Pre-Submission Program

FDA strongly encourages Pre-Submission (Q-Sub) meetings for SaMD, particularly for novel software functions, AI/ML-based devices, or products where classification is unclear. The Pre-Submission program is described in FDA's guidance "Requests for Feedback and Meetings for Medical Device Submissions: The Q-Submission Program" (last updated 2023).

A Pre-Submission for SaMD should address:

  • Whether the software meets the device definition
  • Proposed classification and regulatory pathway
  • Intended use and indications for use
  • Clinical evaluation strategy
  • Software validation approach
  • Cybersecurity considerations
  • For AI/ML devices: algorithm description, training data, performance testing plan

Clinical Evaluation for SaMD

The IMDRF published "Software as a Medical Device: Clinical Evaluation" (IMDRF/SaMD WG/N41FINAL:2017), which FDA has referenced in its guidance. Clinical evaluation for SaMD differs from traditional clinical trials for hardware devices.

Clinical Evaluation by IMDRF Category

IMDRF CategoryValid Clinical AssociationAnalytical ValidationClinical Validation
Category IRequiredRequiredMay not be required
Category IIRequiredRequiredRequired (may use existing literature)
Category IIIRequiredRequiredRequired (prospective data typically needed)
Category IVRequiredRequiredRequired (prospective clinical trial usually needed)

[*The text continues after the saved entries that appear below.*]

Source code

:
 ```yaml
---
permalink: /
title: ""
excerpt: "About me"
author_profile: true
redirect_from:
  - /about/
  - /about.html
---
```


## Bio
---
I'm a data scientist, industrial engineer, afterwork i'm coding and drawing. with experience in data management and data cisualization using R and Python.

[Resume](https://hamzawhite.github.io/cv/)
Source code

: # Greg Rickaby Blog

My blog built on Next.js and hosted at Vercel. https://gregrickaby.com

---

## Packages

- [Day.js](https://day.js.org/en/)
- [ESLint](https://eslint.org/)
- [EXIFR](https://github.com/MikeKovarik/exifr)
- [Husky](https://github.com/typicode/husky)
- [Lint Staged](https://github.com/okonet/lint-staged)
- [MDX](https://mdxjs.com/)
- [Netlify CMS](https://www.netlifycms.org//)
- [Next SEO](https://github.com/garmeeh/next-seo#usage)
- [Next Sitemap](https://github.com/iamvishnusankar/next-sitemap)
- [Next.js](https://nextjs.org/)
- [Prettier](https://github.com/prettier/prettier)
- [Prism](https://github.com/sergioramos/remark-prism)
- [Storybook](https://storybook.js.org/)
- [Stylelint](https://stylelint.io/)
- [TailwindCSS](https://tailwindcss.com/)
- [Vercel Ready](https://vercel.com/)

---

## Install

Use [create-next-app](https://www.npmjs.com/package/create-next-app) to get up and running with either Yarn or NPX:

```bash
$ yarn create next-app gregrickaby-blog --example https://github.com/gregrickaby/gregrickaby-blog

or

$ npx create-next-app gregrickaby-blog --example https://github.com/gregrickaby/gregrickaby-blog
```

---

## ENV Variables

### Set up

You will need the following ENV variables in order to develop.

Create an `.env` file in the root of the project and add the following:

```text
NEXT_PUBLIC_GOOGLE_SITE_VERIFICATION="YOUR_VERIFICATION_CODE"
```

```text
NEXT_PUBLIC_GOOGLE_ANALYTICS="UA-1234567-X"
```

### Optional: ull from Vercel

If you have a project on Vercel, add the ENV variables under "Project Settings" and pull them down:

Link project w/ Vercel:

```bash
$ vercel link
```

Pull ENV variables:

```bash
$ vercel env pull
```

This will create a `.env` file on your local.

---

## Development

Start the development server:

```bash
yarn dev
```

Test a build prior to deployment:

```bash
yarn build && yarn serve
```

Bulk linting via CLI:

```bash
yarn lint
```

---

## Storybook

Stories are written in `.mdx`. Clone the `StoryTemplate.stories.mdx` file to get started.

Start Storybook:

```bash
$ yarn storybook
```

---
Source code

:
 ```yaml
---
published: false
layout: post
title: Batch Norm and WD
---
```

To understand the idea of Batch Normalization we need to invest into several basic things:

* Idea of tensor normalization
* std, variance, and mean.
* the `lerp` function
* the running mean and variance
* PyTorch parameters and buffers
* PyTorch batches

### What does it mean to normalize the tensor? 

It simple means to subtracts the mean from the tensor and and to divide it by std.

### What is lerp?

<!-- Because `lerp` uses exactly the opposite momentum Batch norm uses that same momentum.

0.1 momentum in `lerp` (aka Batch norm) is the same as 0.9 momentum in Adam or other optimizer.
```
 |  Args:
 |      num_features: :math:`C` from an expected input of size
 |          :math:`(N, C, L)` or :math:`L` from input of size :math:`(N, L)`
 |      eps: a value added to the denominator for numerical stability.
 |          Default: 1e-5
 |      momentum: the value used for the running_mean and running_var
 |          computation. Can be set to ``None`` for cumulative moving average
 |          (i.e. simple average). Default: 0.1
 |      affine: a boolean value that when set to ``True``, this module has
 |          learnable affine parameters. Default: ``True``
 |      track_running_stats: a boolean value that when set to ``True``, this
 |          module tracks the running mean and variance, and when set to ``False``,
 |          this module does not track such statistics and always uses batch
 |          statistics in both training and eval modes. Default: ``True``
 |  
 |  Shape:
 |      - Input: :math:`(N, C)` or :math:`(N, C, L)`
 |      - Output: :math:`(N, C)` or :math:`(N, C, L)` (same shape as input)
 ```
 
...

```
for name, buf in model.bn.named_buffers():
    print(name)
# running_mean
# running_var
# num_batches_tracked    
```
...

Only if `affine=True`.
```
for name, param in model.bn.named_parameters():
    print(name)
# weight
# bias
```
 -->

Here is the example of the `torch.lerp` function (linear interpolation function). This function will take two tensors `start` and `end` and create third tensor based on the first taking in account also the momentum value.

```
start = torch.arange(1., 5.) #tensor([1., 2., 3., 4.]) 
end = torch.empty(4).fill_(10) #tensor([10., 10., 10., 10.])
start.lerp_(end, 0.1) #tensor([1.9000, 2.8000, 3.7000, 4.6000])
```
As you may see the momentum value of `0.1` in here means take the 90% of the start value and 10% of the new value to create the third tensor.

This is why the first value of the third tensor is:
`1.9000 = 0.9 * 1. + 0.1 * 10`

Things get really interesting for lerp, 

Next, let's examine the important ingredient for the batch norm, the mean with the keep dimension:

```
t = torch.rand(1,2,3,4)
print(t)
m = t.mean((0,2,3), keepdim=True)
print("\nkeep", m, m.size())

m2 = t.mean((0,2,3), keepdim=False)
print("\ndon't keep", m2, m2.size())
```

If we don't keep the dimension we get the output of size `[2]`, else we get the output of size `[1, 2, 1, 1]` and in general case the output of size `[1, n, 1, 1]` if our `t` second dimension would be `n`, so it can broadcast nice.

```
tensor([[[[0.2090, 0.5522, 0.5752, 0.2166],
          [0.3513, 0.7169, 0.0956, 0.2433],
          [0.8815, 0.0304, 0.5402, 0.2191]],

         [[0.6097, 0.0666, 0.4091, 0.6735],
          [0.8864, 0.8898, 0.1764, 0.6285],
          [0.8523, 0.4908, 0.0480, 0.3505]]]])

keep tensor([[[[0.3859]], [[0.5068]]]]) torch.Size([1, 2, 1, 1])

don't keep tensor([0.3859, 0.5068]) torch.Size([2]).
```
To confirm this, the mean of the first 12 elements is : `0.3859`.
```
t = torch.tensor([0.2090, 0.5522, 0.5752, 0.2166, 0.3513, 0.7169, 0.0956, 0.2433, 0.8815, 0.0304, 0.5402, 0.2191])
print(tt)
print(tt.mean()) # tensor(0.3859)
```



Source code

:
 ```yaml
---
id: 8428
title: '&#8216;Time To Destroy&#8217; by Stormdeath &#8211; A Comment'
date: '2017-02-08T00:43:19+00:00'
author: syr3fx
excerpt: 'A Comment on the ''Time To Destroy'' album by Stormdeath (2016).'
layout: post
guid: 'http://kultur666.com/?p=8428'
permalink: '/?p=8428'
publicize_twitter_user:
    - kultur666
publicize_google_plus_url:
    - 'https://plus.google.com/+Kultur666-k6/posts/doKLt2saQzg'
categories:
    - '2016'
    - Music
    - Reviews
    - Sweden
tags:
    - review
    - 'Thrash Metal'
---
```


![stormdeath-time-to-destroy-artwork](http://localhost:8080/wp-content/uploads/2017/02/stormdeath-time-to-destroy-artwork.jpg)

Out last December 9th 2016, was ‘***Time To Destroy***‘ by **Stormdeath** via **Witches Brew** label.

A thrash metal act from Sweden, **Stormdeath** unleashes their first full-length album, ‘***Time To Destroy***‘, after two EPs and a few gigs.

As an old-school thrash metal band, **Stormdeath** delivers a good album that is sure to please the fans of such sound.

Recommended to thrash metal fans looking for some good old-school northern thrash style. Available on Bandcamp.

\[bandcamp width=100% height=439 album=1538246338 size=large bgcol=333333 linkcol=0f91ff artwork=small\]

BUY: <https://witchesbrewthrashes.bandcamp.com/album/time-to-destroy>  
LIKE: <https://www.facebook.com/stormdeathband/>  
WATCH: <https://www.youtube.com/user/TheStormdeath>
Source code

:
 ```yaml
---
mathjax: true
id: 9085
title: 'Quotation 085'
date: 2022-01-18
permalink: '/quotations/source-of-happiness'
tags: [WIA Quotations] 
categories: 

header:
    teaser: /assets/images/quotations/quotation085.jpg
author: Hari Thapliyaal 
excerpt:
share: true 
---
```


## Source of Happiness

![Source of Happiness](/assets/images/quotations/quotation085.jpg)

Valid Clinical Association: Demonstrating that the SaMD's output (e.g., a risk score, a diagnostic conclusion) is associated with the targeted clinical condition. This is typically established through published literature and existing clinical evidence.

Analytical Validation: Demonstrating that the SaMD correctly processes input data to generate accurate, reliable, and precise output data. For AI/ML-based SaMD, this includes algorithm performance testing on curated datasets.

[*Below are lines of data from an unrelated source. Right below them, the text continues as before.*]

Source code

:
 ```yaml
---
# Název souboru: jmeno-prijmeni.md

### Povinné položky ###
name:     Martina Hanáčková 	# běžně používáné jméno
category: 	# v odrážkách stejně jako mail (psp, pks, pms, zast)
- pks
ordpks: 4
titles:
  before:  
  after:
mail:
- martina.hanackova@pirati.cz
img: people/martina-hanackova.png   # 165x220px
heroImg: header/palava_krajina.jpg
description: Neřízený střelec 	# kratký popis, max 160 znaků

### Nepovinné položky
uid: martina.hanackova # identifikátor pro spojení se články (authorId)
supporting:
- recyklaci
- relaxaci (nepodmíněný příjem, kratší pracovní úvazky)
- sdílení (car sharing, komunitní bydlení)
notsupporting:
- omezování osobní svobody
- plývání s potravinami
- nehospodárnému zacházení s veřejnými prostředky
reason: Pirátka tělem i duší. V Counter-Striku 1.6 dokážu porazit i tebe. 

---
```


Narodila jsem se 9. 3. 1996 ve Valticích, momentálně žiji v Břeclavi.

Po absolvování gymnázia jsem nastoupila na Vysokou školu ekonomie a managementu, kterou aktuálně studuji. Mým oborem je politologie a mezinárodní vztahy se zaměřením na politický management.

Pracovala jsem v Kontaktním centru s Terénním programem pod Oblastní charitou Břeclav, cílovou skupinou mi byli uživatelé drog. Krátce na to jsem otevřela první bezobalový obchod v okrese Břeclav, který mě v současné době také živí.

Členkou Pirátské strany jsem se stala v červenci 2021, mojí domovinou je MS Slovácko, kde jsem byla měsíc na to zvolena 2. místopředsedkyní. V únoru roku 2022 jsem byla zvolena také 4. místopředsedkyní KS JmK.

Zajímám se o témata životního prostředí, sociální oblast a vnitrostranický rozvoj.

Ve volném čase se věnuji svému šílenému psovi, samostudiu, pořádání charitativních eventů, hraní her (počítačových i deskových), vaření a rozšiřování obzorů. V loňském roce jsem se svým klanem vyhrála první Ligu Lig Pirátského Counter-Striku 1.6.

Clinical Validation: Demonstrating that the SaMD's output achieves the clinically meaningful intended purpose in the target population and use environment. This may range from retrospective analysis of clinical data to prospective clinical trials, depending on the IMDRF category.

FDA's Expectations for Clinical Evidence

FDA's guidance "Clinical Performance Assessment: Considerations for Computer-Assisted Detection Devices Applied to Radiology Images and Radiology Device Data" (2020) provides specific expectations for radiological AI/ML SaMD. Key requirements include:

  • Standalone performance testing on diverse, representative datasets
  • Reader studies comparing physician performance with and without the SaMD
  • Demographic subgroup analysis (age, sex, race/ethnicity, disease severity)
  • Testing across multiple clinical sites and imaging equipment

For non-radiology SaMD, FDA evaluates clinical evidence expectations on a case-by-case basis, using the IMDRF framework as a guide.

Predetermined Change Control Plans

FDA's August 2025 final guidance "Marketing Submission Recommendations for a Predetermined Change Control Plan for Artificial Intelligence-Enabled Device Software Functions" describes the current PCCP framework for AI-enabled device software functions.

What Is a PCCP

A PCCP is a plan included in a premarket submission (510(k), De Novo, or PMA) that describes:

  1. Modification Protocol: Specific, planned modifications the manufacturer intends to make to the device after authorization, and the methodology for implementing those modifications
  2. Impact Assessment: An assessment of the benefits and risks of the planned modifications, including how the modification will be validated
  3. Description of Modified Device: A description of the device after the planned modification is implemented, including updated performance specifications

If FDA authorizes the PCCP as part of the premarket submission, the manufacturer can implement the described modifications without submitting a new premarket submission, provided the modifications fall within the scope of the authorized PCCP and the manufacturer follows the described methodology.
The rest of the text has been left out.